Seria Google Pixel 9 po raz pierwszy tuż po globalnej premierze wkroczyła do oficjalnej sprzedaży w Polsce – wcześniej tych telefonów albo w ogóle nie było, albo jak seria 8 pojawiły się z opóźnieniem. Ceny mogą jednak studzić zapał fanów czystego Androida prosto od Google. Pixel 9 z pamięcią 128 GB kosztuje u nas na start 4049 zł, wariant 256 GB oznacza wydatek 4499 zł. Drogo? Wcale nie, przynajmniej gdy spojrzymy na ceny wyższych modeli: Google Pixel 9 Pro startuje od 4949 zł, a Pixel 9 Pro XL – od 5399 zł.
W tej sytuacji Pixel 9 wydaje się najlepszym modelem dla oszczędnych, ale wciąż wymagających nabywców. Co tracimy, rezygnując z droższych wariantów? W przypadku modelu Pixel 9 Pro atutem jest nieco wyższa rozdzielczość ekranu z technologią LTPO, dodatek aparatu z teleobiektywem i lepszy aparat selfie, a Pixel 9 Pro XL oznacza też większy ekran, większy akumulator i szybsze ładowanie.

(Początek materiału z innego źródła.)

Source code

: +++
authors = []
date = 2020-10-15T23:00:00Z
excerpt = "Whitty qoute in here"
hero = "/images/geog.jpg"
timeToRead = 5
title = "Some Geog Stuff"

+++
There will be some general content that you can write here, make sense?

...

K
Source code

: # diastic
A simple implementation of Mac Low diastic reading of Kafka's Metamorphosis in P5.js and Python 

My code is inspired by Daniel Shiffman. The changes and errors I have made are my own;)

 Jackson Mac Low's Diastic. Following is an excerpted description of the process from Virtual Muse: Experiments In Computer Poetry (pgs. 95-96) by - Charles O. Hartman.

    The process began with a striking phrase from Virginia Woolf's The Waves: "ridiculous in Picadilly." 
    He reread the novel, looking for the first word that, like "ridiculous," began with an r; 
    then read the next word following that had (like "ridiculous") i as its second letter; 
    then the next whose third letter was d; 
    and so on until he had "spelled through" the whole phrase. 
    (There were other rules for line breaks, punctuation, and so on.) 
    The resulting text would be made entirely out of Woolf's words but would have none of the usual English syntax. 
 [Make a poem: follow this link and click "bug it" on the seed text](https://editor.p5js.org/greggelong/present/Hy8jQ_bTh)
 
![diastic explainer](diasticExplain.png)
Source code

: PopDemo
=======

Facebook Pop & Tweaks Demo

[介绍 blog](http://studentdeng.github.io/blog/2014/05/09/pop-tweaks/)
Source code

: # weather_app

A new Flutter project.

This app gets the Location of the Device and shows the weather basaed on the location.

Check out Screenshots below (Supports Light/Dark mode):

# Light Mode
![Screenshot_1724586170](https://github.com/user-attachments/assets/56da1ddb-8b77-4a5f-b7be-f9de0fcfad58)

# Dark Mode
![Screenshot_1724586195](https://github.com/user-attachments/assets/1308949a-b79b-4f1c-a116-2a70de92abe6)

Co w tej sytuacji może przemawiać za Pixelem 9?



Wygląd i wykonanie
Pixel 9 dostępny jest w wersjach kolorystycznych: seledynowej, różowej, białej i czarnej. Do mnie dotarła ta ostatnia, pozornie najnudniejsza, ale naprawdę może się bardzo podobać.
Przyznam, że nigdy nie byłem wielkim entuzjastą stylistyki smartfonów Google Pixel. Choć wyróżniały się niebanalnymi detalami obudowy, a od serii Pixel 6 – charakterystyczną, poprzeczną wyspą fotograficzną, to jednocześnie te telefony nie dawały poczucia, że mamy do czynienia ze sprzętem klasy premium.
Pixel 9 robi jednak świetne wrażenie. Połączenie szklanego tyłu, równo ściętych i zaokrąglonych na rogach bocznych ramek z metalu oraz wyraźnie wystającej, mocno podkreślonej wyspy aparatów tworzy spójną i efektowną całość. Jest mocno w stylu Pixeli, jest poczucie telefonu klasy premium, jest też klasycznie i dostojnie – przynajmniej w czarnej wersji.
Tył pokryty szkłem Gorilla Glass Victus 2 ma lekko lustrzane wykończenie, ale nie zostają na nim odciski palców ani inne zabrudzenia – więc wrażenia są jak najlepsze. Dla kontrastu boczne ramki są matowe, co wygląda ciekawie i może się podobać.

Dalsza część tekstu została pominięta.